What you have to do »
Give back exactly the lines of the entries below from the line with "2. Insira um" to the line with "### Exercício 3: Inserir Múltiplos Documentos", inclusive, and only those.

Excerpted records »
BEGIN

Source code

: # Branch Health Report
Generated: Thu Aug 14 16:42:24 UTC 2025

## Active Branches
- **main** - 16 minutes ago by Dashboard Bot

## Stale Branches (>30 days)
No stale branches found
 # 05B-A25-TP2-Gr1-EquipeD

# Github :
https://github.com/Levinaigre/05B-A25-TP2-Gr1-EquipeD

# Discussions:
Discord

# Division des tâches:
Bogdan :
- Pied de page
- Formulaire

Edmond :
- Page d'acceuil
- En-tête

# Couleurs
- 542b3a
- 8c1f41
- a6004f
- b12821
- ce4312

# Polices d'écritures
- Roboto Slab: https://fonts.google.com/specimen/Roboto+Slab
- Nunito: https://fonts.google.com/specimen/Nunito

END
BEGIN

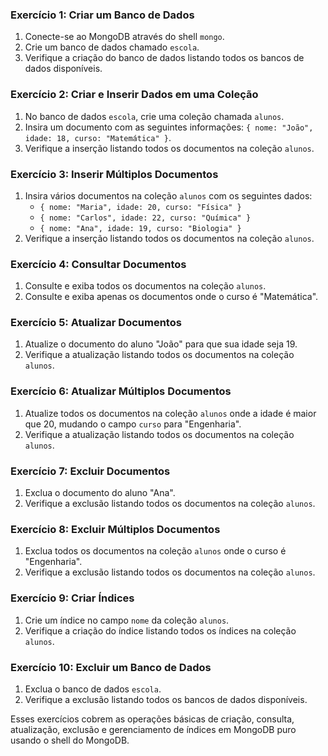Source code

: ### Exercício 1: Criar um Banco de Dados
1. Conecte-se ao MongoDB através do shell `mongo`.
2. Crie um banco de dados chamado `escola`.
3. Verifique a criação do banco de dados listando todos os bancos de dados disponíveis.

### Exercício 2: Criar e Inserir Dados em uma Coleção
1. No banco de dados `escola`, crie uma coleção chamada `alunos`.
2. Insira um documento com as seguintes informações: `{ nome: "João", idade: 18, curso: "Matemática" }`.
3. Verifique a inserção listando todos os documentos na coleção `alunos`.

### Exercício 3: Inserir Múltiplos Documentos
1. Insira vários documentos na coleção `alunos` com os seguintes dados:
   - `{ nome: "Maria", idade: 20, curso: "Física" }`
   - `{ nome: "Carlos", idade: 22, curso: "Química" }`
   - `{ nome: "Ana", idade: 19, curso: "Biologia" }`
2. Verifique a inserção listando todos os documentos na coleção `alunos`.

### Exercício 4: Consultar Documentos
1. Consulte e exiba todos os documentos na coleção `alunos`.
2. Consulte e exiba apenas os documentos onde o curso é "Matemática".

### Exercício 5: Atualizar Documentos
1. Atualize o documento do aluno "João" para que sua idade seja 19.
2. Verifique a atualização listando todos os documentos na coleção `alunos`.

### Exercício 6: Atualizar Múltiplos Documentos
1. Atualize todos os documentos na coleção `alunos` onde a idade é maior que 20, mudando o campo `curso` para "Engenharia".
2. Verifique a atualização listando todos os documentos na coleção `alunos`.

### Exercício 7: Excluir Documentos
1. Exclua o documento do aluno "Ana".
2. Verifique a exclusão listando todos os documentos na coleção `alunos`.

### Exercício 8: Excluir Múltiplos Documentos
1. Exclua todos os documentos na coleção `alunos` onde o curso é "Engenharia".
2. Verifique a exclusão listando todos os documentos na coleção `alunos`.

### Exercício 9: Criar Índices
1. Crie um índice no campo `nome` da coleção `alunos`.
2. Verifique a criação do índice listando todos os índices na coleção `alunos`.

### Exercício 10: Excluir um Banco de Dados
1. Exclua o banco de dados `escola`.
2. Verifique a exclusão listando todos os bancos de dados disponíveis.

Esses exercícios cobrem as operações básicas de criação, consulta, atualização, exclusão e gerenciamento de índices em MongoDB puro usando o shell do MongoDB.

END

Exercise result »
2. Insira um documento com as seguintes informações: `{ nome: "João", idade: 18, curso: "Matemática" }`.
3. Verifique a inserção listando todos os documentos na coleção `alunos`.

### Exercício 3: Inserir Múltiplos Documentos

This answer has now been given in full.